__RECORDS SHOWN__:
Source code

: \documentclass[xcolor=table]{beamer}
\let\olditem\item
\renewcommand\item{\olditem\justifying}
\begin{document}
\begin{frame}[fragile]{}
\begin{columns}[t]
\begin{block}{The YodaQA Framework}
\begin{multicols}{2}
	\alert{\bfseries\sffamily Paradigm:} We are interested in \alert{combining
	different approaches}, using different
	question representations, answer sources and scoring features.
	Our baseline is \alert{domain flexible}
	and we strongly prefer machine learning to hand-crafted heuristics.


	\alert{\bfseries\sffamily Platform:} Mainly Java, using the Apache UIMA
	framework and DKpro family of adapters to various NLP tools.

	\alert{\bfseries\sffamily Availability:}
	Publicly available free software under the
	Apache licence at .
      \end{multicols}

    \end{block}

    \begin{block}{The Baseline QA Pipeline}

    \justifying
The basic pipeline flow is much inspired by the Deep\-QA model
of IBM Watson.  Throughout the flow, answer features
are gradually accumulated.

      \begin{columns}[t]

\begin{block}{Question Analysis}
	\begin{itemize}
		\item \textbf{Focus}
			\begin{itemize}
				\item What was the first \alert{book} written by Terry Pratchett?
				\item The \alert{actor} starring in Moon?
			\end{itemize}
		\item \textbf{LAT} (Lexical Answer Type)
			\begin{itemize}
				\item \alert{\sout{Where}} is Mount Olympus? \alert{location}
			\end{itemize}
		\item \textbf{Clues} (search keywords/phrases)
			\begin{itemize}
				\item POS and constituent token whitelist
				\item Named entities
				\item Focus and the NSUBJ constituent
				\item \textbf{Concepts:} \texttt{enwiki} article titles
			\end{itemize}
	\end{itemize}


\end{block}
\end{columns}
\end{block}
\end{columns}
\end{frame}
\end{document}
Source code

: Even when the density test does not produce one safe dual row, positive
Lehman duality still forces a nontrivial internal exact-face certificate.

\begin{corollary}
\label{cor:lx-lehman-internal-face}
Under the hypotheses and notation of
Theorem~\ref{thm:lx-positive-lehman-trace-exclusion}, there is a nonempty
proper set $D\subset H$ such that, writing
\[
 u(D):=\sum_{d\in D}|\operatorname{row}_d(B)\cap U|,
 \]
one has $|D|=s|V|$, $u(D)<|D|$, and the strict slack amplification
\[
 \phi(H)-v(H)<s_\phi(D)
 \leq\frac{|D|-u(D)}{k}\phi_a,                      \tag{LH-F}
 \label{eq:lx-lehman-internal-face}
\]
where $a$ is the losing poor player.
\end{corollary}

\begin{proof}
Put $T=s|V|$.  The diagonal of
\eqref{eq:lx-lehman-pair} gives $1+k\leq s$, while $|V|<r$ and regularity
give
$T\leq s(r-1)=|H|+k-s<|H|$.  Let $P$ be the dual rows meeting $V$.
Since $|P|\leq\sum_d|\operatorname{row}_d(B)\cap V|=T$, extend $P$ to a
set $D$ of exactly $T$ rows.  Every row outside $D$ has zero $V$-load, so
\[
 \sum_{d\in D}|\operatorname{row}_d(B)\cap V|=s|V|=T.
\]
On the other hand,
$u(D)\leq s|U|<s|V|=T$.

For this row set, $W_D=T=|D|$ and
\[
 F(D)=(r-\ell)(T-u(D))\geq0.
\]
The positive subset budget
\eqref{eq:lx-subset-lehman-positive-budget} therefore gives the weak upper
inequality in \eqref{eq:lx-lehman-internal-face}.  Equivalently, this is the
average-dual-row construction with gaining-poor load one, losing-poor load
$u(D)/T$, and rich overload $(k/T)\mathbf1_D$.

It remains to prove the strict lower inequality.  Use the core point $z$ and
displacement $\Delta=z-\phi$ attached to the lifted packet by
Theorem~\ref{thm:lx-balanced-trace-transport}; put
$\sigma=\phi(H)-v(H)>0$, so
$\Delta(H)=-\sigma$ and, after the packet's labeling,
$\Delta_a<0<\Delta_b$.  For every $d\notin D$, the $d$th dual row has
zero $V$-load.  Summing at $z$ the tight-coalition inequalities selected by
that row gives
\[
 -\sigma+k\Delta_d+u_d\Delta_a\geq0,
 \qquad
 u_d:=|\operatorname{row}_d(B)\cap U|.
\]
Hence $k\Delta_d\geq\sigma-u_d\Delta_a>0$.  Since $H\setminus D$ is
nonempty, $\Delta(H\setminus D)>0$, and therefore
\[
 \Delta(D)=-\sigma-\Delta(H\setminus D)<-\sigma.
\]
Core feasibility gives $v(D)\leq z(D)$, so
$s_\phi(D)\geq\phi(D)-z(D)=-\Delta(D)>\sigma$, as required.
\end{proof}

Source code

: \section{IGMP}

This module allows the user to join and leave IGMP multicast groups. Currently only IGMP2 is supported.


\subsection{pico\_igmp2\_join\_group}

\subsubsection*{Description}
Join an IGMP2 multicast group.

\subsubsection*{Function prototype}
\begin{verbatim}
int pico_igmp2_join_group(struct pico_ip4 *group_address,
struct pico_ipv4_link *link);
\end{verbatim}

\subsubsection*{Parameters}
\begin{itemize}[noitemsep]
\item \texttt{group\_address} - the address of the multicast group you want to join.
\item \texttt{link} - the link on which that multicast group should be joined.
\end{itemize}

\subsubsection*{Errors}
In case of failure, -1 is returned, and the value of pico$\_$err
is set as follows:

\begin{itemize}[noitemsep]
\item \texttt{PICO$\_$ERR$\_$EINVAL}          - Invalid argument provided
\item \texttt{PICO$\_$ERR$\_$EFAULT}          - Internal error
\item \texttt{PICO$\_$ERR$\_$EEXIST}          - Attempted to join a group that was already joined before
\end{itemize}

...

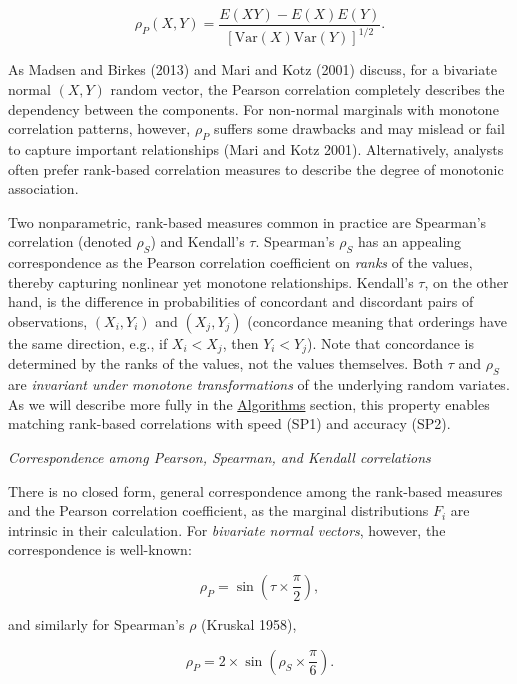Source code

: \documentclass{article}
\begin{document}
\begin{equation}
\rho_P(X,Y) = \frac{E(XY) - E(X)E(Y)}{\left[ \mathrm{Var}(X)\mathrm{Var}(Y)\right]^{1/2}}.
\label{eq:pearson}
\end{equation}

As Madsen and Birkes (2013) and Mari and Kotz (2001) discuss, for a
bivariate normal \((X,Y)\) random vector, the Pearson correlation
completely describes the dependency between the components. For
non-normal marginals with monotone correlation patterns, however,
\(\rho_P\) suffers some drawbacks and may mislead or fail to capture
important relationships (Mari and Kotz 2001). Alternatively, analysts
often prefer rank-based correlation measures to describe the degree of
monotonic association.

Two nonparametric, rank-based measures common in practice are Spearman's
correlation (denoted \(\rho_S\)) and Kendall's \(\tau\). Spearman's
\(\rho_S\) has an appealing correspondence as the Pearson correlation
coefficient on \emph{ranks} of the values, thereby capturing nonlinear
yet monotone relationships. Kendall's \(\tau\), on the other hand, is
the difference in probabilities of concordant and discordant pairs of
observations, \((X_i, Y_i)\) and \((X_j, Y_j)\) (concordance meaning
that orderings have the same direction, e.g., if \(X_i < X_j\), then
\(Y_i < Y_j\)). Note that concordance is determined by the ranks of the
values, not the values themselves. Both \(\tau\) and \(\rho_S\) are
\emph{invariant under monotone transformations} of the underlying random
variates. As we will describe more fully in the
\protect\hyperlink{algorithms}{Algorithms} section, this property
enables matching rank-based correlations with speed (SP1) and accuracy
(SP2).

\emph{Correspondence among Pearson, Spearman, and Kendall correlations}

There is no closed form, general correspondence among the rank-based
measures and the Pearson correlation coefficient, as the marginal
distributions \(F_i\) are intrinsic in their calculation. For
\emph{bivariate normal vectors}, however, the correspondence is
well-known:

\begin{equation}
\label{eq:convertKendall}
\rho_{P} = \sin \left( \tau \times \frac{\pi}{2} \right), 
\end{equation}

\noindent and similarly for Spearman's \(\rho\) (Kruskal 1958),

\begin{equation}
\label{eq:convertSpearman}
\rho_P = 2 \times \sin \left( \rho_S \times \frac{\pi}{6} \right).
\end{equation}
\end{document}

__ASSIGNMENT__:
Every line of the listing that includes the word "zero" belongs in the answer.

__ANSWER FOR THIS EXERCISE__:
set $D$ of exactly $T$ rows.  Every row outside $D$ has zero $V$-load, so
zero $V$-load.  Summing at $z$ the tight-coalition inequalities selected by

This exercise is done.